| What needs to be done |
Scan the entries below and give the number of lines containing "wkwkrnht", with no accompanying words.

| Data for analysis |
..............................
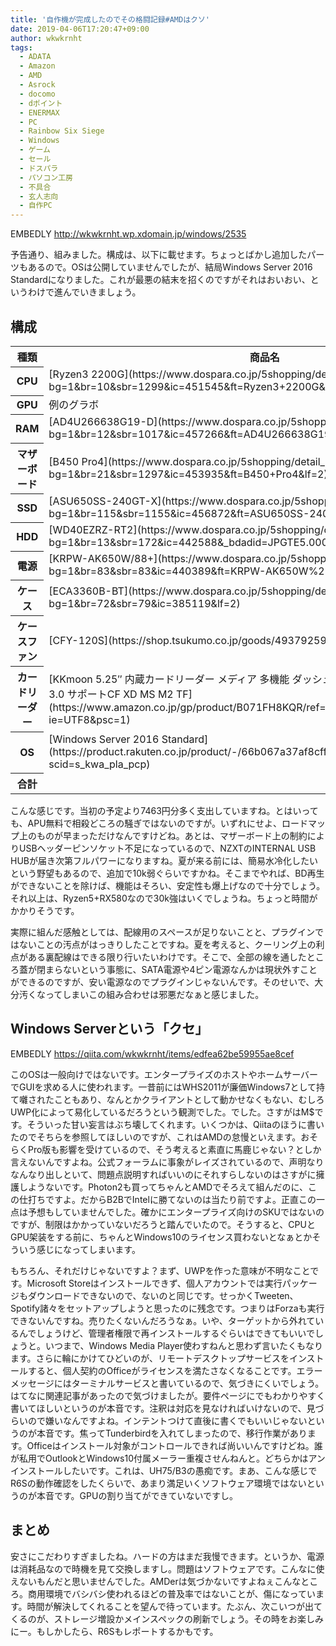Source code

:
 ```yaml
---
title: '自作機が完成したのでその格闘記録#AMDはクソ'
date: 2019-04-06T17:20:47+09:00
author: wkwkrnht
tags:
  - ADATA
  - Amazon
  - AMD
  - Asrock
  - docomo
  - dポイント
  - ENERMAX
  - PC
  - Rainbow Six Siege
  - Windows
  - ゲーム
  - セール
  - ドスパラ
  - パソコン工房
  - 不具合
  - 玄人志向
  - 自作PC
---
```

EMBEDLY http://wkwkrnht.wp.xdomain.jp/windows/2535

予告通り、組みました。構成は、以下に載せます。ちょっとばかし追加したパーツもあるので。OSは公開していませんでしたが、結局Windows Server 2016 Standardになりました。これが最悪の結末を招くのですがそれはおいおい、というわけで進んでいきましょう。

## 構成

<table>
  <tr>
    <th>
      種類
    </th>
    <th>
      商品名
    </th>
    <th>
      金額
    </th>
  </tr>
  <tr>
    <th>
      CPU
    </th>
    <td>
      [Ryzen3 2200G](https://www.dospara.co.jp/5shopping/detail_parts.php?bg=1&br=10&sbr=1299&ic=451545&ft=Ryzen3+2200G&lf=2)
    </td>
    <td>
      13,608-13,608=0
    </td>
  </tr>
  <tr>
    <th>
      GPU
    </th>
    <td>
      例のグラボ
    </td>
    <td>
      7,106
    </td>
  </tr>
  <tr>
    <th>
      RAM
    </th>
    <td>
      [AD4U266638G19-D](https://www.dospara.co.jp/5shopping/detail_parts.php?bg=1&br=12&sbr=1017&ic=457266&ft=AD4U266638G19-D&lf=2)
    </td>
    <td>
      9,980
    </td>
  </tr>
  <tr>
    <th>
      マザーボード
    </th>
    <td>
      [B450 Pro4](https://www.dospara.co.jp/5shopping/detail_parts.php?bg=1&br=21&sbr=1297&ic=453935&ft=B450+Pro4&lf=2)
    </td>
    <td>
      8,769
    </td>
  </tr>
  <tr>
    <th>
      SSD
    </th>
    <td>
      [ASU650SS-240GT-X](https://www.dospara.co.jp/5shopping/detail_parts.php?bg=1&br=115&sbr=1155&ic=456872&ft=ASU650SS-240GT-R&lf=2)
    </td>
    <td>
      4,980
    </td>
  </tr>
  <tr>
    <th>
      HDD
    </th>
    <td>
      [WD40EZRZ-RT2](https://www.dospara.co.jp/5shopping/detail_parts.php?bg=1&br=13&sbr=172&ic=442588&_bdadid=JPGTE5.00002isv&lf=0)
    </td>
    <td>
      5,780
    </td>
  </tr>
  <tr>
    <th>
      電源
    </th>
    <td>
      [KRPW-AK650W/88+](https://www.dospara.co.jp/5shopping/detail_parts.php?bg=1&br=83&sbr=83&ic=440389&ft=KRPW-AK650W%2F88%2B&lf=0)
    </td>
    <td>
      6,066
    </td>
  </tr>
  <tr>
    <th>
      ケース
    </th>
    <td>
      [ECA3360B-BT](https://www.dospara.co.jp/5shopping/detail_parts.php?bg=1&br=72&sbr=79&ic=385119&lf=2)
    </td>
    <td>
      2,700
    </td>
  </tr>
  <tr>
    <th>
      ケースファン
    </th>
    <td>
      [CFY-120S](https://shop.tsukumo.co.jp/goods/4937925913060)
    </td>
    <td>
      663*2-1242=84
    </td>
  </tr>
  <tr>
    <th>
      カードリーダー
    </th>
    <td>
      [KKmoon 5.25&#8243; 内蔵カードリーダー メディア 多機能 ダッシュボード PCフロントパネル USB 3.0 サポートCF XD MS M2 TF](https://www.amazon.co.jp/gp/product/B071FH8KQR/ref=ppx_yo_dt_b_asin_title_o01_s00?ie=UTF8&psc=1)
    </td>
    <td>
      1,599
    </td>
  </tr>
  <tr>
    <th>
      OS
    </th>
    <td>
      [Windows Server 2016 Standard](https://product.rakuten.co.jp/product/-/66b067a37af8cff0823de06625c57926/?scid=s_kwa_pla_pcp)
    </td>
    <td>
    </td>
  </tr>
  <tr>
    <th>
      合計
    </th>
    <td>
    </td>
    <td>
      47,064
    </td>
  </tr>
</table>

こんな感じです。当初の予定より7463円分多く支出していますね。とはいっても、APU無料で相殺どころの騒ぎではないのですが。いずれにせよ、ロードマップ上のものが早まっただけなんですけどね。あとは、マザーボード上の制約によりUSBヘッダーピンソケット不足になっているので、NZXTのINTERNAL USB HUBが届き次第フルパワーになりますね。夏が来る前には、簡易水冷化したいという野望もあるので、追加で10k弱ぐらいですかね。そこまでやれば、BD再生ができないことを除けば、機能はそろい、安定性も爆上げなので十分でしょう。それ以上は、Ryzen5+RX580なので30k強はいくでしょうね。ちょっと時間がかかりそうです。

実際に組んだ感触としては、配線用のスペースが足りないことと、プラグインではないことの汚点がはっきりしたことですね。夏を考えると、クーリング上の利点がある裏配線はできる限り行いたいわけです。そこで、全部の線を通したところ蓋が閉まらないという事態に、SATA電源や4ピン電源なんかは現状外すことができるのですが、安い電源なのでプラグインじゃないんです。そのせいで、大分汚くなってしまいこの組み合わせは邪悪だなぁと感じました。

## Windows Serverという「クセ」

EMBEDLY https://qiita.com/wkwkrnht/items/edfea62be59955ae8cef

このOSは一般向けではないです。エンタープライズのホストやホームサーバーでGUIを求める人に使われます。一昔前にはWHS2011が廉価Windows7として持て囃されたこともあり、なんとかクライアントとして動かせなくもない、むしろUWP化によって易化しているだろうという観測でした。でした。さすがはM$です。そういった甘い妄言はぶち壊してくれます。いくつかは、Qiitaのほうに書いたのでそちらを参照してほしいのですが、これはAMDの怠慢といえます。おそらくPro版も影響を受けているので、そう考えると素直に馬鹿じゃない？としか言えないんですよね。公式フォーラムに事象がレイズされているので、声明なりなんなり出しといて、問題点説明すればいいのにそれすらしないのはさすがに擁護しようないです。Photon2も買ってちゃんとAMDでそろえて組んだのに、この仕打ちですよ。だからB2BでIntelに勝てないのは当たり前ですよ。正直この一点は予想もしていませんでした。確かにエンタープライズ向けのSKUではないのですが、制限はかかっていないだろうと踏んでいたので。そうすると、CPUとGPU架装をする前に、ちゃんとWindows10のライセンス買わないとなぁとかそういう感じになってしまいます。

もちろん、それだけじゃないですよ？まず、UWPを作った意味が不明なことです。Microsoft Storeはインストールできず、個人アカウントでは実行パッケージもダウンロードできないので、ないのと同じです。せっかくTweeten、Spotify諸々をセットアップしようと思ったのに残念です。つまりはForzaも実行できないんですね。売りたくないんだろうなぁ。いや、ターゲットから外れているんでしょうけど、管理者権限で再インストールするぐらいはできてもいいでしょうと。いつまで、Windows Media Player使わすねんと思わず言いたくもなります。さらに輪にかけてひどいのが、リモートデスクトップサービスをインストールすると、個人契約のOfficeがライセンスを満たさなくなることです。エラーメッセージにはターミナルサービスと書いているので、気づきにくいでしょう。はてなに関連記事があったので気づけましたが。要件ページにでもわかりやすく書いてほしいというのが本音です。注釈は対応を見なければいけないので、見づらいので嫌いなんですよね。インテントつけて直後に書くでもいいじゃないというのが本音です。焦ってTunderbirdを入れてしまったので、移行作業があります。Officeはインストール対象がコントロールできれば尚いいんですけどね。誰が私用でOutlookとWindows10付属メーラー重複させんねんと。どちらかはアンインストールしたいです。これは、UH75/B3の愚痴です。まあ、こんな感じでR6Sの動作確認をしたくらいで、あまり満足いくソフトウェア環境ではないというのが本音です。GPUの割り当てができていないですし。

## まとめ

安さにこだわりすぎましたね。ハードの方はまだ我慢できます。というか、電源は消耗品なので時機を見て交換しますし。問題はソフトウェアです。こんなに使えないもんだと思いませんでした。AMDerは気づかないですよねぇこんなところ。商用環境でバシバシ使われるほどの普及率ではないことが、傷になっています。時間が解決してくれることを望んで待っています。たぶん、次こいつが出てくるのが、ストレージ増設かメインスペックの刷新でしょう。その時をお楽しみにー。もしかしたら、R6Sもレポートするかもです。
..............................
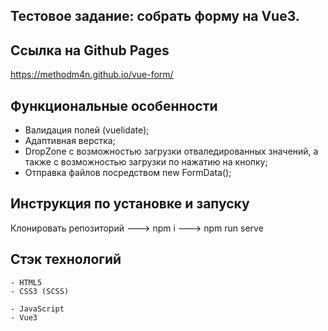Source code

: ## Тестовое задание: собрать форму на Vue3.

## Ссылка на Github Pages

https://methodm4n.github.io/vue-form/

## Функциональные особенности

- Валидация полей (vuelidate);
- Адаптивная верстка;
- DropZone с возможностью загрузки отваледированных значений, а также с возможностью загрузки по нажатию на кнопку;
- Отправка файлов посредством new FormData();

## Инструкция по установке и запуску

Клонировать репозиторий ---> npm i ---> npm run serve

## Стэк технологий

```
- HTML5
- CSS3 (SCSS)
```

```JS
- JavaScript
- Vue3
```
..............................
| Task solution |
3